We do not believe that inflation has had a material effect on our business, financial condition or results of operations. If our costs were to become subject to significant inflationary pressures, we may not be able to fully offset such higher costs through price increases. Our inability or failure to do so could harm our business, financial condition and results of operations.

 

Recently Issued and Adopted Accounting Pronouncements

 

Revenue Recognition

 

In September 2009, the Financial Accounting Standards Board, or FASB, issued Accounting Standards Update No. 2009-13, Multiple-Deliverable Revenue Arrangements–A Consensus of the FASB Emerging Issues Task Force (ASU 2009-13), which updates the existing multiple-element revenue arrangements guidance currently included under Accounting Standards Codification 605-25. The revised guidance eliminates the need for objective and reliable evidence of the fair value for the undelivered element in order for a delivered item to be treated as a separate unit of accounting, and also eliminates the residual method of allocating the arrangement consideration. In addition, the guidance expands the disclosure requirements for revenue recognition. We adopted ASU 2009-13 on January 1, 2011 using the prospective method. Our adoption of ASU 2009-13 did not have a material impact on revenue for the year ended December 31, 2011.

 

Presentation of Comprehensive Income

 

In June 2011, the Financial Accounting Standards Board, or FASB, issued an amendment to an existing accounting standard which requires companies to present net income and other comprehensive income in one continuous statement or in two separate but consecutive statements.
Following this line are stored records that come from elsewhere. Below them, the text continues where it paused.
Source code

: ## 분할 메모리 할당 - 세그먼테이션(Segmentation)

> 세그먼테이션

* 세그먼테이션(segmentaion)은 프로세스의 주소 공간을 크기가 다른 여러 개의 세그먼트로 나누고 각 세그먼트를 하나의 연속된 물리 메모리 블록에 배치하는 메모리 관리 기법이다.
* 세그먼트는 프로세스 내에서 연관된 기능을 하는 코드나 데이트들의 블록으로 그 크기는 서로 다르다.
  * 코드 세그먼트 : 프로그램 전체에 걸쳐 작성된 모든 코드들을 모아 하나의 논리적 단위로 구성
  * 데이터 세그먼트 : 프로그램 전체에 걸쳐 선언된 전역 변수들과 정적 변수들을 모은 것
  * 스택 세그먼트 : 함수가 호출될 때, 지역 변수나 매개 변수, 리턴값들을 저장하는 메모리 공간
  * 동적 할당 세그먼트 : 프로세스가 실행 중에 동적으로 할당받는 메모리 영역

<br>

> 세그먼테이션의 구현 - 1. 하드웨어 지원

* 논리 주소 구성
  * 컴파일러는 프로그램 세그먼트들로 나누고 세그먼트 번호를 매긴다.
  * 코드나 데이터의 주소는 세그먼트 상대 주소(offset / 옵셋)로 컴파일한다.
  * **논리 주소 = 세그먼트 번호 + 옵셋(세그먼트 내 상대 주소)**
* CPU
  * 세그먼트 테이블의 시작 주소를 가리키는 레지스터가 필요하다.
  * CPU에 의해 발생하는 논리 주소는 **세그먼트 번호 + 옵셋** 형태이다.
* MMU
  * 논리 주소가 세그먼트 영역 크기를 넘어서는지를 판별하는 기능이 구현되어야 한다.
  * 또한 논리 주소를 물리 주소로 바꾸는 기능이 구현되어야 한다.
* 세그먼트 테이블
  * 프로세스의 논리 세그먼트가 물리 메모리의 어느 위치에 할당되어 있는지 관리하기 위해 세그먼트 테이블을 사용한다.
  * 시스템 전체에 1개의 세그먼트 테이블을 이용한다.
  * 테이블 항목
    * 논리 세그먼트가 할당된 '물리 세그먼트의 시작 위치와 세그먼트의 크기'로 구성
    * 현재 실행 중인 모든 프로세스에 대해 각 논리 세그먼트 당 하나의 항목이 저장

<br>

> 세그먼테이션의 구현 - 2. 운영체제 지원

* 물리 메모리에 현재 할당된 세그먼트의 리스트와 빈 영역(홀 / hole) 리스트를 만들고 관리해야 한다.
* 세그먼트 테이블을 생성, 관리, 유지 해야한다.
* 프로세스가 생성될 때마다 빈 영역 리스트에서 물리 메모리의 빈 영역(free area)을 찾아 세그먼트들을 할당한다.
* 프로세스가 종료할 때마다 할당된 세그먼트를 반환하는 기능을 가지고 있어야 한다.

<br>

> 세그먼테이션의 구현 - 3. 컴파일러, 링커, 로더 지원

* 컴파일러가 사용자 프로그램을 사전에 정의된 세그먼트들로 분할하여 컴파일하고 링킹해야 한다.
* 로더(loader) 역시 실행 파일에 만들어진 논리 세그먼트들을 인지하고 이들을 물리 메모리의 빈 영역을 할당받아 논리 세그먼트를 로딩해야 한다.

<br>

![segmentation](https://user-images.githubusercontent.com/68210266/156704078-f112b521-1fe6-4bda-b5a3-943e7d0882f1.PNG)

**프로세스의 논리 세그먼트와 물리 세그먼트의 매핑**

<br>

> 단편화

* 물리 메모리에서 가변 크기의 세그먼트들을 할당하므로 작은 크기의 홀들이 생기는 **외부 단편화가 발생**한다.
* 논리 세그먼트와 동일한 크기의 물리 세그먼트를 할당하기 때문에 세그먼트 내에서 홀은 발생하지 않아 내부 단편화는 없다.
The standard is effective for fiscal years beginning after December 15, 2011. We will adopt this standard in the first quarter of 2012.

 

Common Fair Value Measurement and Disclosure Requirements

 

In May 2011, the FASB issued an amendment to provide a consistent definition of fair value and ensure that the fair value measurement and disclosure requirements are similar between U.S. GAAP and International Financial Reporting Standards. The amendment changes certain fair value measurement principles and enhances the disclosure requirements particularly for Level 3 fair value measurements. The standard is effective for fiscal years beginning after December 15, 2011. We will adopt this standard in the first quarter of 2012 and do not expect the adoption to have a material impact on our financial statements and disclosures.

 

Testing of Goodwill Impairment

 

In September 2011, the FASB issued an amendment to an existing accounting standard which provides entities an option to perform a qualitative assessment to determine whether further impairment testing on goodwill is necessary, thereby only requiring the current two-step test to be completed if the qualitative assessment deems it necessary. This standard is effective for fiscal years beginning after December 15, 2011. We will adopt this standard in the first quarter of 2012 and do not expect the adoption to have a material impact on our financial statements.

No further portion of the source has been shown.